During rare public debate over constitutional reform, calls arose for a system of direct popular elections. In the end, only municipal council seats will be filled that way.

Other positions will require approval by a candidacy commission supervised by the Communist Party, which has said it will not intervene directly in the choices made.

Despite the reform, "indirect election will not change, and even more institutions will be filled via indirect vote," said Julio Fernandez Estrada, a Havana-based lawyer and specialist in constitutional law.

"From the point of view of the electoral system and its democratization, there's not much new."

He added: "People were expecting a little more, a direct election for governors, for the president of the republic, but it didn't happen and it won't happen because it's not provided for in the constitution."

Members of the candidacy commissions will come from six labor union, farming and student groups close to the government.

Dissident factions see the reforms as a serious disappointment.

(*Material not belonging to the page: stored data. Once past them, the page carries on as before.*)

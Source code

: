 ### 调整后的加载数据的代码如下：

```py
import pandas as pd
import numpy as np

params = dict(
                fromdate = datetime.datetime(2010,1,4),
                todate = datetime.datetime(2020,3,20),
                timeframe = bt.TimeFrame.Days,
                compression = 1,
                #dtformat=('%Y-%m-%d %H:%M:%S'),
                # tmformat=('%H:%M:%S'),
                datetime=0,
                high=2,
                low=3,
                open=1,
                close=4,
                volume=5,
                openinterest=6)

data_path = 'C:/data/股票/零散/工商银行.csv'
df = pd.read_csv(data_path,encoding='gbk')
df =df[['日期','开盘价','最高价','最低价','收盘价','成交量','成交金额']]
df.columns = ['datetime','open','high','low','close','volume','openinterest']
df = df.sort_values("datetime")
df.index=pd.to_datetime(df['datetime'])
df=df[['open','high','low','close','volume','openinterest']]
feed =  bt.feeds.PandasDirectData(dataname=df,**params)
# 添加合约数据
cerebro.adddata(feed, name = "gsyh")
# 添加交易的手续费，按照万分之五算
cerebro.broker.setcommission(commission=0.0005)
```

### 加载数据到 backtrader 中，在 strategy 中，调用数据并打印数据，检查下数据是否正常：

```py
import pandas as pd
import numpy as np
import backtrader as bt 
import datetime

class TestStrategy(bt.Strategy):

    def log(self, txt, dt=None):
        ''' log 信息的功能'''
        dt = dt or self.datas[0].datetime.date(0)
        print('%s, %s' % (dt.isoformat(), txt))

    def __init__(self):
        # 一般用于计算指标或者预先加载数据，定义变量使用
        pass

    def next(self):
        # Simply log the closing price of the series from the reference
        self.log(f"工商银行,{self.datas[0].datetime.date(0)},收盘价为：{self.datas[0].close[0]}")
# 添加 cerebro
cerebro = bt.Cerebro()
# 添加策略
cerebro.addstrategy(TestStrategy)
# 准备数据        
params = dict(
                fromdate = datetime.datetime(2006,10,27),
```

The platform of opposition group Otro18 states that it "collected more than 5,000 signatures to promote, in the medium and long term, a pluralistic, inclusive and sovereign electoral system that defends free and democratic elections in Cuba with a president of the republic elected directly, as our people demand more and more."

A smaller parliament

The number of deputies is being cut from 605 to 474, and the Council of State will be reduced from 31 to 21 seats, but the changes will not take place until 2024, when the terms of current members end.

One reason for the streamlining was supposed to be to allow the Assembly to once again meet in El Capitolio, the national Capitol building, as it did in the past.

"The expectation was that they would go below 300 in order to be able to meet in the Capitol building," Estrada said, but in the end that level was not reached.